It was more than 300 years ago that Antoni van Leeuwenhoek gasped at the sight of what he called "little animalcules" skittering through pond water, their motion "so swift, and so various, upwards, downwards, and round about, that 'twas wonderful to see." The Dutch haberdasher had crafted some of the first microscopes, never expecting to spy bacteria, sperm cells, red blood cells and much more. Looking through his microscopes, some of which magnified the view 250 times or more, he was the first to observe barbs on a bee's stinger, mushroom-like fungi sprouting out of infected skin and bacteria that, he noted, "oft-times spun round like a top." An invisible, previously unimagined realm teeming with life appeared suddenly before his eyes, and his discoveries would forever change the way people viewed the world.
Inventors since then have improved the microscope in many ways, using purer glass and also adding mirrors and multiple lenses that boost the magnifying power of light microscopes up to about 1,500 times. (Electron microscopes, which bounce fast-moving electrons off specimens, are hundreds of times more powerful.) Two-eyed stereoscopic viewers pop microscopic beasties into three dimensions. Chemical fixatives can pin down reproducing cells in flagrante delicto. Particular angles or wavelengths of light illuminate features that are washed out by harsh, direct light, much as shadows cast by the evening sun can give a landscape photograph more depth. Fluorescent markers, which microscopists can attach to proteins within a cell, emit a technicolored glow when stimulated by the appropriate laser light; such "fluorophores" help biologists understand the role of a marked protein in a cell's motion, reproduction or death.
Lately, microscopy has been greatly enhanced by digital image processing. For microscopists as well as ordinary shutterbugs, digital photographs are quicker and cheaper to create than images made with film. They can also be easily manipulated on the computer to accentuate or analyze telling features.
Throughout its history, microscopy has served hard science: it has identified microbes responsible for diseases, revealed minerals that tell the story of a rock's geologic history or brought to light evidence used to convict criminals. But there's more to microscopy even than that, something subjective. Microscopists have always delighted in the surprising, amusing and often profoundly beautiful scenes under their lenses.

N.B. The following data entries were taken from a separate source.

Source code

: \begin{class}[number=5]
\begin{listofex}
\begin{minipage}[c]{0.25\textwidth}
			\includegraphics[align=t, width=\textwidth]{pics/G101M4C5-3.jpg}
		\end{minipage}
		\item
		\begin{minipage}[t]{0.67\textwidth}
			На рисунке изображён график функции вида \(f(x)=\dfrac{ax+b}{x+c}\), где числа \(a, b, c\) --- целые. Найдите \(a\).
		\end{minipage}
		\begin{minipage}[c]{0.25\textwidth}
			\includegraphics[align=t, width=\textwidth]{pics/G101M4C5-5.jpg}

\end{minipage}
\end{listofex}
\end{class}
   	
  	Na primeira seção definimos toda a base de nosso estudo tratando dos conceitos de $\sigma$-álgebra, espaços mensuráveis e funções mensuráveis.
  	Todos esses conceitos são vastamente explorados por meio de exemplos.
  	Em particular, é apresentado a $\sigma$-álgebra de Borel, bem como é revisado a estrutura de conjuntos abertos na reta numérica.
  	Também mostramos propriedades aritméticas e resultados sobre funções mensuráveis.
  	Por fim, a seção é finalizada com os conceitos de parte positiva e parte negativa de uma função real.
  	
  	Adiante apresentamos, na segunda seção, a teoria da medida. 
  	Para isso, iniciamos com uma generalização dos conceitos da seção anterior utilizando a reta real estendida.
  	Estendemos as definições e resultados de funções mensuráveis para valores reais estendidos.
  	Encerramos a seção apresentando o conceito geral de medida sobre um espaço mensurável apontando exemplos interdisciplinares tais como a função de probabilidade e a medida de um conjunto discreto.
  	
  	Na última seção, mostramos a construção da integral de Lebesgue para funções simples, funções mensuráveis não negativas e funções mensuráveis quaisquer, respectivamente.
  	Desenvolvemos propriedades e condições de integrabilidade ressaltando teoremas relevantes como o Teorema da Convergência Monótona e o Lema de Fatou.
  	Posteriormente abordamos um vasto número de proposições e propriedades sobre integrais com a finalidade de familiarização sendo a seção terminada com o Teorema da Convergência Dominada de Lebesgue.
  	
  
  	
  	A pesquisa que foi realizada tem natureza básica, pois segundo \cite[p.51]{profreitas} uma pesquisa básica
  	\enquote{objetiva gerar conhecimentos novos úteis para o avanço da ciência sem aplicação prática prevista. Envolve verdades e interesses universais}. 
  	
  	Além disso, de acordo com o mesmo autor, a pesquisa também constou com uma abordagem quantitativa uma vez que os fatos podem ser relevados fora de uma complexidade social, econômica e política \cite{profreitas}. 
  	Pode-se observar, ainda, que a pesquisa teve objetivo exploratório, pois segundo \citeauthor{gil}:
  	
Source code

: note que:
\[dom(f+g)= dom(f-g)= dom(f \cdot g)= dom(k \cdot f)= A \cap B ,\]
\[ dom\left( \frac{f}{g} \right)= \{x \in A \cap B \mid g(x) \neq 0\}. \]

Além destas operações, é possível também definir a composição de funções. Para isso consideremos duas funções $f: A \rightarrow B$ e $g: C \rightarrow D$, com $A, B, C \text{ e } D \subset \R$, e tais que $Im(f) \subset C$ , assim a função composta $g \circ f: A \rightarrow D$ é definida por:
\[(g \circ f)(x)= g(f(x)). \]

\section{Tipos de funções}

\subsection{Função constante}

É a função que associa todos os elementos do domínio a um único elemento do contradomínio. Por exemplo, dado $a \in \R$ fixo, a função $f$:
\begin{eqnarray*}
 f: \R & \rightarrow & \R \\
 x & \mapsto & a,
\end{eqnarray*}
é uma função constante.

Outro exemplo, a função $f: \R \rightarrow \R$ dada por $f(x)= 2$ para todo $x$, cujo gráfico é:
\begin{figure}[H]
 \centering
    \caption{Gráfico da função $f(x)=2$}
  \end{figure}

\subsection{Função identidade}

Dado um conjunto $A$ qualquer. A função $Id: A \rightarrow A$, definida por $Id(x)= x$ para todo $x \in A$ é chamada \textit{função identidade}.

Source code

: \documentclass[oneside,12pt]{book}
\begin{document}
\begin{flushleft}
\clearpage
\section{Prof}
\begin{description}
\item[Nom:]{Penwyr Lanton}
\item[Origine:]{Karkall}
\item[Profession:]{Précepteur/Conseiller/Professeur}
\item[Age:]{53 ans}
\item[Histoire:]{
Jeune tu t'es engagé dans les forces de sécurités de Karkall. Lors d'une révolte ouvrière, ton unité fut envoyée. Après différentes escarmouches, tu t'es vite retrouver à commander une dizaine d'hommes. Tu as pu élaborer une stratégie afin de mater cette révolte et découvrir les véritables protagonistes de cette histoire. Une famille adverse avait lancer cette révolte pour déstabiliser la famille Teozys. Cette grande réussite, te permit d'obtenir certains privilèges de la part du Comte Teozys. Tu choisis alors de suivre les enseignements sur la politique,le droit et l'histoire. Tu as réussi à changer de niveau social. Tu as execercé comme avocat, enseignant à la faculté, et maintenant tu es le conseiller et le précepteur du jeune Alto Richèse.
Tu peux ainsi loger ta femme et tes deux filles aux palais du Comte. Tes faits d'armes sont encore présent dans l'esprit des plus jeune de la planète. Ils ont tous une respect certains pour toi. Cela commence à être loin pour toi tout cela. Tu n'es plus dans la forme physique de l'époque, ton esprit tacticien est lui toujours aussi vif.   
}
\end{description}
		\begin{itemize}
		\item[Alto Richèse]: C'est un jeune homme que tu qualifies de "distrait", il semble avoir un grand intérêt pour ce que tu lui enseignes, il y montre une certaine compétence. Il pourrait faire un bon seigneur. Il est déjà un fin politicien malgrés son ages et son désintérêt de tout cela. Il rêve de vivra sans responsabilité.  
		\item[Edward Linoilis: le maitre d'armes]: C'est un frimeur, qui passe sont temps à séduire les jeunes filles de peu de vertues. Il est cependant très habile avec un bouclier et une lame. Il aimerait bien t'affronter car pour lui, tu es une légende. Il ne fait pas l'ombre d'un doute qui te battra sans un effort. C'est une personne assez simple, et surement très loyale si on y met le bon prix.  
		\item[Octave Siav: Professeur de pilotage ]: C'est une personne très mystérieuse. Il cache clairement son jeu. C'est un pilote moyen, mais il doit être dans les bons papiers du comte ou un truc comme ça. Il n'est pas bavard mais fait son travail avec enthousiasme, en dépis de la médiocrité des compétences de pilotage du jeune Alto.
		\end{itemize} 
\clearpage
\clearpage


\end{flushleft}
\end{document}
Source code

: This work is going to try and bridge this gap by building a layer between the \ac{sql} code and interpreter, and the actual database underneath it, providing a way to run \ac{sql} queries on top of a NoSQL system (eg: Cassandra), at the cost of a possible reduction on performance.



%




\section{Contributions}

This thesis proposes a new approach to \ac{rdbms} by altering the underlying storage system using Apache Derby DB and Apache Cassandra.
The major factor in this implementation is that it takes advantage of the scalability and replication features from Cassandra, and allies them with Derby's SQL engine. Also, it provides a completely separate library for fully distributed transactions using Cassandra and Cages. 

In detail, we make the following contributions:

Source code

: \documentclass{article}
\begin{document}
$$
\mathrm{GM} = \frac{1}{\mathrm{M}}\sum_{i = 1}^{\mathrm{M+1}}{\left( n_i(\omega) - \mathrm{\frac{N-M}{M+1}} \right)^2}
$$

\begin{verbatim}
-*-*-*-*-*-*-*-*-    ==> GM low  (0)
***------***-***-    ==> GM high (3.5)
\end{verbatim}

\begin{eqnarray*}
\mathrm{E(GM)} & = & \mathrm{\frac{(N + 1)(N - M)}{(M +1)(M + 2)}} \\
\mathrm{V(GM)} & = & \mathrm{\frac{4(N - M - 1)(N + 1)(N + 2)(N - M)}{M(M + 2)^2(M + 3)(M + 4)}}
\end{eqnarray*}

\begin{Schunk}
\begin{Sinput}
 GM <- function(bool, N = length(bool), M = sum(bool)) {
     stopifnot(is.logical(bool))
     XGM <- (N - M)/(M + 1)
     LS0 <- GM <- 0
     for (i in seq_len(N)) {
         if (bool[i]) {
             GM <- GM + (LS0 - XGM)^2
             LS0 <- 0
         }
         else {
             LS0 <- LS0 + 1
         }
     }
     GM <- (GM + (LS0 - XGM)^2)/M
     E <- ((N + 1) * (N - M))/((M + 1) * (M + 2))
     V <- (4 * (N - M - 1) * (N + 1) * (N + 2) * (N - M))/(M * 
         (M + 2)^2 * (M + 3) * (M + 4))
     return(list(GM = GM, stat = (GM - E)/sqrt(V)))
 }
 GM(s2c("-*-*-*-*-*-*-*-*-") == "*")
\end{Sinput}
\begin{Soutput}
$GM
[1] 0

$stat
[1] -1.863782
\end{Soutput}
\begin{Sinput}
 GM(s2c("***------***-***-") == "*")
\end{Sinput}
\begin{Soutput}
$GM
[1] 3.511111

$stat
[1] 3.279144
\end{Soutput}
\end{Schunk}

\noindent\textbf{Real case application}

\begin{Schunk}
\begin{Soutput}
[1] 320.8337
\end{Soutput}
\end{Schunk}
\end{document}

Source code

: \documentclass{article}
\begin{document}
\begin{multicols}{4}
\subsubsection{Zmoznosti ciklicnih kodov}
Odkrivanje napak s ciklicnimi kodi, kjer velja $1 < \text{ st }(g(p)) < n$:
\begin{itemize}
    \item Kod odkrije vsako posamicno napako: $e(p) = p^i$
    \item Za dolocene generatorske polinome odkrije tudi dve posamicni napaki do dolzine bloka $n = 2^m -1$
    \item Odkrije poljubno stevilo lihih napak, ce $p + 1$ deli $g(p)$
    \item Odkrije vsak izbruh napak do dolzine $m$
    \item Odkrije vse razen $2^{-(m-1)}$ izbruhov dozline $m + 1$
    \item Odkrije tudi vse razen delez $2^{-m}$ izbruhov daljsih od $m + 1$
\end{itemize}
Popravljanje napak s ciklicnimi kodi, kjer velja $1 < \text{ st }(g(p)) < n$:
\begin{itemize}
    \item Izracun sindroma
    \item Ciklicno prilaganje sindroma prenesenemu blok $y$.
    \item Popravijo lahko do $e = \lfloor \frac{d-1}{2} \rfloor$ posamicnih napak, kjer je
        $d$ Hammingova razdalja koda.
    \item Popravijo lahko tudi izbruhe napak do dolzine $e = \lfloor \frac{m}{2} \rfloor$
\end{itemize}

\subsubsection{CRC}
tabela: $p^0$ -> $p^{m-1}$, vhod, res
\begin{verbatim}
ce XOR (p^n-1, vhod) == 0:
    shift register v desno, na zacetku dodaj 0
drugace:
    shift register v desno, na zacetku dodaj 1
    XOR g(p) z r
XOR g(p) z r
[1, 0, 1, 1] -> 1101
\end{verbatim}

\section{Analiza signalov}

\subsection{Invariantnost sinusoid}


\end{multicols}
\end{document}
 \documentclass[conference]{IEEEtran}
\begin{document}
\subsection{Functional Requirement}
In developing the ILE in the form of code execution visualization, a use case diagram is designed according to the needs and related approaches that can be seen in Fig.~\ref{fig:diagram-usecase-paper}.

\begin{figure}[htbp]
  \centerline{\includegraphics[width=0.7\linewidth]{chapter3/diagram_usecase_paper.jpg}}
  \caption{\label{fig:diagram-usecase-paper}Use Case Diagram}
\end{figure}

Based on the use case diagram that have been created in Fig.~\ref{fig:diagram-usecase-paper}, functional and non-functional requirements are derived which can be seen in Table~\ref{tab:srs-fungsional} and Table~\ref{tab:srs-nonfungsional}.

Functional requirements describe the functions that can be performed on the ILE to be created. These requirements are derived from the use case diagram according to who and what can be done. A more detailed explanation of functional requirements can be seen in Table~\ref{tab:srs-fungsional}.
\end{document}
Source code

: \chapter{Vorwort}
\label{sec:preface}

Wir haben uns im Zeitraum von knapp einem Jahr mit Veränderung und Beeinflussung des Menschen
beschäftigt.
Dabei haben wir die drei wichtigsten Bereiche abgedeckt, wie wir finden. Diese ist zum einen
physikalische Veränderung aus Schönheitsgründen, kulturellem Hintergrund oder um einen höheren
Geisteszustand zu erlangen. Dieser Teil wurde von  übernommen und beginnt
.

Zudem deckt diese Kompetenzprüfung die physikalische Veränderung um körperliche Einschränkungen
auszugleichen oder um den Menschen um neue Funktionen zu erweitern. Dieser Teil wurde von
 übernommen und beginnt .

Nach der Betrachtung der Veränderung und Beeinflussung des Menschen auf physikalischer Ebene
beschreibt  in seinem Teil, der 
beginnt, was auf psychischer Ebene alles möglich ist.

For 30 years, Nikon, the camera and optical equipment company, has hosted an annual photo contest for microscopists. Many of the entries are lovely. All are utterly unfamiliar: more eerie, more puzzling and more dramatic than a Surrealist painting or the priciest Hollywood special effects. The 2004 Small World Competition winners will be officially announced this month. The aim, says Michael W. Davidson, a molecular biophysicist at Florida State University at Tallahassee and a contest judge, is to reward both "technical proficiency on the microscope and an eye for art.' Some of this year's and past years' winning entries appear in these pages.
The contest judges, including Smithsonian photo editor Bonnie Stutski, had to choose the winners from among about 1,400 images. Enthusiasts who submit artwork to the contest come from all walks of life: Alzheimer's researchers, modern-day microbe hunters, a retired minister and basement tinkerers. A large number of entries come from graduate students or postdoctoral researchers, scientific apprentices who don't command their own laboratories yet and are known for their long, unremunerative hours in the lab. One imagines them parked at their desks late at night, staring through microscopes until the slides swirl in their eyes, then photographing these unique visions. When their photographs look just as beautiful in the light of the next day, they can take pleasure not just in their scientific labor but in creating art.